Several bomb attacks killed at least five people in and around Baghdad. The violence occurred as Iraqi leaders wrangle over formation of a new government, three months after an inconclusive parliamentary election.
The explosion outside a Baghdad police station killed a number of officers and caused more than a dozen casualties.
Sabah Hassan, an eyewitness, said he saw a suicide bomber detonate his vehicle as it approached a police patrol that was heading towards the station.
A second eyewitness, Ahmad Abbas, who was wounded in the explosion, says police sealed off the area and began firing into the air to prevent anyone from coming near.

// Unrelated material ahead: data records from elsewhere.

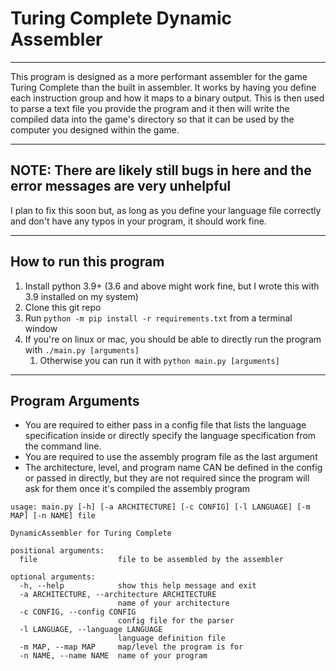 # Turing Complete Dynamic Assembler

---

This program is designed as a more performant assembler for the game Turing Complete than the built in assembler.
It works by having you define each instruction group and how it maps to a binary output. This is then used to parse
a text file you provide the program and it then will write the compiled data into the game's directory so that it
can be used by the computer you designed within the game.

---

## NOTE: There are likely still bugs in here and the error messages are very unhelpful

I plan to fix this soon but, as long as you define your language file correctly and don't have any typos in your
program, it should work fine.

---

## How to run this program

1. Install python 3.9+ (3.6 and above might work fine, but I wrote this with 3.9 installed on my system)
2. Clone this git repo
3. Run `python -m pip install -r requirements.txt` from a terminal window
4. If you're on linux or mac, you should be able to directly run the program with `./main.py [arguments]`
   1. Otherwise you can run it with `python main.py [arguments]`

---

## Program Arguments

- You are required to either pass in a config file that lists the language specification inside or directly specify
the language specification from the command line.
- You are required to use the assembly program file as the last argument
- The architecture, level, and program name CAN be defined in the config or passed in directly, but they are not
required since the program will ask for them once it's compiled the assembly program

```
usage: main.py [-h] [-a ARCHITECTURE] [-c CONFIG] [-l LANGUAGE] [-m MAP] [-n NAME] file

DynamicAssembler for Turing Complete

positional arguments:
  file                  file to be assembled by the assembler

optional arguments:
  -h, --help            show this help message and exit
  -a ARCHITECTURE, --architecture ARCHITECTURE
                        name of your architecture
  -c CONFIG, --config CONFIG
                        config file for the parser
  -l LANGUAGE, --language LANGUAGE
                        language definition file
  -m MAP, --map MAP     map/level the program is for
  -n NAME, --name NAME  name of your program
```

Iraqi police were also targeted by a roadside bomb in Baghdad's Zaytouna neighborhood, wounding four policemen and a bystander. Outside of Baghdad, in Mahmoudiya, another roadside bomb caused more than half a dozen casualties near a council building.
Insurgents have focused their attacks on Iraqi security forces in recent months, in the lead-up to the withdrawal of most U.S. forces this August.
A Middle East analyst at King's College London, James Denselow, says the stalled political process in Iraq, as well as the government's recent decision to disarm the Sunni-Arab paramilitary Sahwa group, could be fueling the violence:
"You have obviously got this stalled political process, that is probably going to head towards some kind of national unity, consensus, coalition, led by at least (outgoing Prime Minister Nouri) Maliki's grouping, if not Maliki himself. But, the two things that I think are particularly interesting right now is the assassination of a second Iraqiya M.P. in the north and the disarming of the Sons of Iraq - the Sahwa Brigades - by decree, which from an outsider's perspective is insanity, because a lot of the violence in the last year has been associated with the [inability] of the central government to incorporate the 20,000 or so into the security forces and the 60,000 or so into the Iraqi ministries," he said.
Denselow argues the Iraqi insurgency was checked for the most part after the U.S. initiated the surge program, buying off many Sunni Arab insurgents and incorporating them into the Sons of Iraq or Sahwa.
"If the Iraqi government suddenly stops paying them, or actually disarms them," he says, "you are definitely going to have a reaction, because these groups are not going to go quietly, as we have seen before."